Después de la captura del temible líder de Sendero Luminoso Abimael Guzmán en septiembre de 1992, y luego de su condena a cadena perpetua en la cárcel de máxima seguridad de la Base Naval de El Callao, los peruanos pensaron que había llegado el fin del terrorismo en el Perú.
Manriquel Pacheco
Cabe recordar que Guzmán, conocido también con el sobrenombre de presidente
Gonzalo, desató una guerra armada contra el estado en 1980 y que al cabo de 20
años de irrupción, dejó un saldo aproximado de 70 mil muertos y pérdidas
materiales que ascienden a 26 mil millones de dólares.
El caso es que con
la captura del cabecilla, Sendero Luminoso no feneció, sólo se desintegró. Sus
cuadros dispersos en el campo comenzaron a reorganizarse a partir del momento en
que Abimael Guzmán firmara un acuerdo de paz con su captor Alberto Fujimori en
1996, ex presidente fugitivo del Perú.
Hoy, las bases de este ´´nuevo
Sendero´´, rediseñado militarmente, se concentran en tres departamentos del país
con el nombre de comités regionales. Sus dominios abarcan el valle del río
Apurímac, en Ayacucho, el valle del Ene en Junín, con hegemonía en la provincia
de Satipo y el valle del Huallaga en Huánuco.
Fuentes de inteligencia han
confirmado que columnas terroristas incursionan con mayor presencia en los
poblados de estos valles, desatando el terror y ajusticiando a policías y
civiles. Hasta la fecha, la mayoría de víctimas se han registrado en el Valle
del Huallaga, región que comanda Filomeno Cerrón Cardozo o camarada
Artemio.
Por sus actuaciones, Artemio es el artífice más visible del
resurgimiento del terrorismo en el Perú. En reiteradas ocasiones lanzó
proclamas, amenazando reanudar los ataques contra blancos del estado, si el
actual gobierno de Alejandro Toledo no negocia una amnistía para liberar a su
jefe y compañeros de prisión. La consigna que propaga el nuevo líder de Sendero
Luminoso es: ´´Solución política a los problemas derivados de la guerra´´. Al
respecto, agentes antiterroristas y la Fiscalía de la Nación han dado a conocer
que la frase utilizada por Artemio es la misma del repertorio de Abimael Guzmán
y su cúpula, quienes desde la cárcel continúan dirigiendo las acciones
terroristas.
Sin embargo, el experto en temas de subversión Raúl Gonzales
sostiene que el actual gobierno del Perú tuvo la oportunidad de acabar con el
terrorismo.

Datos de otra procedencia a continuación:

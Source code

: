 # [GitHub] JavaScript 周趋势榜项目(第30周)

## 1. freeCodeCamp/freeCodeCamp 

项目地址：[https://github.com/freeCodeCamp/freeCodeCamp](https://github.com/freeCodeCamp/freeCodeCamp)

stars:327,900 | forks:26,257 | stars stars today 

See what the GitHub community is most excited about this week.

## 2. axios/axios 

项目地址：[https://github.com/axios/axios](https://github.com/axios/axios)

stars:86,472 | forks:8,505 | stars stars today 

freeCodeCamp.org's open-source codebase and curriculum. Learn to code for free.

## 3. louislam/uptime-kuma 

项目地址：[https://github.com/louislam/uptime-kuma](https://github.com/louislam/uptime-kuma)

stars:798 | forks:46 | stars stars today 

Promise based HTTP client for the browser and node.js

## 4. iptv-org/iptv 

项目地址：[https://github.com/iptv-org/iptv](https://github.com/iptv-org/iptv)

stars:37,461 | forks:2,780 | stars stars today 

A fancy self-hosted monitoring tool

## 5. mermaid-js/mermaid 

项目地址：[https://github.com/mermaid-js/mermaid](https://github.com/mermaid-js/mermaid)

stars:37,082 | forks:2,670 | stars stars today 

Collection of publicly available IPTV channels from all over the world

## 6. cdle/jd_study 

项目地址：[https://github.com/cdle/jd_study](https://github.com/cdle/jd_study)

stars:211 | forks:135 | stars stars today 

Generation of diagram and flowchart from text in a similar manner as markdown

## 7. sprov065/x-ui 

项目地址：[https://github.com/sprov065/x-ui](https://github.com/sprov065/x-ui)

Pero Alejandro Toledo no lo hizo, y en el preciso momento en que
Abimael Guzmán estaba derrotado en el plano jurídico-político, pretendió que
liberaran de la prisión a sus seguidores.
Las afirmaciones de Gonzales
resultan escalofriantes cuando dice que el tema subversivo en el Perú es un
problema que las autoridades que, por algún motivo, no quieren tocar ni abordar
aun cuando es un hecho real. Lo real es que Sendero Luminoso está ganando
terreno ante la actitud benevolente de Alejandro Toledo y de los altos
magistrados. Tan es así que el terrorista Artemio y sus secuaces confrontan una
nueva guerra sangrienta en el Perú para plasmar, a su modo, las tareas de la
revolución comunista y preservar el “pensamiento Gonzalo´´.
Yaquí surge
la gran pregunta, ¿quiénes son los que han propiciado toda esta situación
crítica en el Perú, dando rienda suelta a los terroristas? Como principal
responsable hay que señalar al Tribunal Constitucional, que anuló la pena de
cadena perpetua y terrorismo agravado, obedeciendo instrucciones de la Corte
Interamericana de Derechos Humanos.
En consecuencia, el abogado defensor
del sanguinario autor intelectual de Sendero Luminoso, acogiéndose a la
indulgencia del Tribunal Constitucional, está empeñado a toda costa en que
Abimael Guzmán salga en libertad, porque argumenta que su defendido y ocho de
sus secuaces se encuentran arbitrariamente detenidos desde su captura en
1992.
Es inaudito que organismos internacionales e instituciones del
Estado, lejos de buscar el camino para erradicar definitivamente el terrorismo
en el Perú, aboguen por un grupo de criminales, alentándolos nuevamente a tomar
las armas en contra de un pueblo que anhela la paz y no la violencia.